Filter the data below, keeping only lines that contain "sqrt".
Start of Block
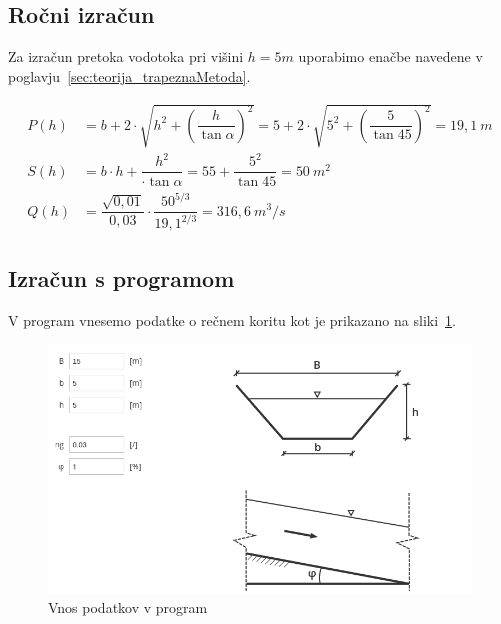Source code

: \subsection{Ročni izračun}
Za izračun pretoka vodotoka pri višini $h=5m$ uporabimo enačbe navedene v poglavju~\ref{sec:teorija_trapeznaMetoda}.

\begin{ceqn}
	\begin{align}
	P(h)&= b + 2 \cdot \sqrt{h^2 + \left(\dfrac{h} {\tan\alpha} \right)^{2}} = 5 + 2 \cdot \sqrt{5^2 + \left(\dfrac{5} {\tan 45} \right)^{2}} = 19,1~m \\
	S(h)&= b \cdot h +  \dfrac{h^{2}}{\cdot\tan{\alpha}}   = 5  5 +  \dfrac{5^{2}}{\tan{45}}= 50~m^2 \\
	Q(h)&= \dfrac{\sqrt{0,01}}{0,03} \cdot \dfrac{50^{5/3}}{19,1^{2/3}} = 316,6~m^3/s
	\end{align}
\end{ceqn}




\subsection{Izračun s programom}
V program vnesemo podatke o rečnem koritu kot je prikazano na sliki~\ref{fig:trapeznaMetoda_vnosPodatkov}.

\begin{figure}[ht!]
	\begin{centering}
		\includegraphics[width=\textwidth]{slike/izracuni/trapeznaStruga.png}		
		\caption{Vnos podatkov v program}\label{fig:trapeznaMetoda_vnosPodatkov}
	\end{centering}
\end{figure}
End of Block
**Finished exercise**
	P(h)&= b + 2 \cdot \sqrt{h^2 + \left(\dfrac{h} {\tan\alpha} \right)^{2}} = 5 + 2 \cdot \sqrt{5^2 + \left(\dfrac{5} {\tan 45} \right)^{2}} = 19,1~m \\
	Q(h)&= \dfrac{\sqrt{0,01}}{0,03} \cdot \dfrac{50^{5/3}}{19,1^{2/3}} = 316,6~m^3/s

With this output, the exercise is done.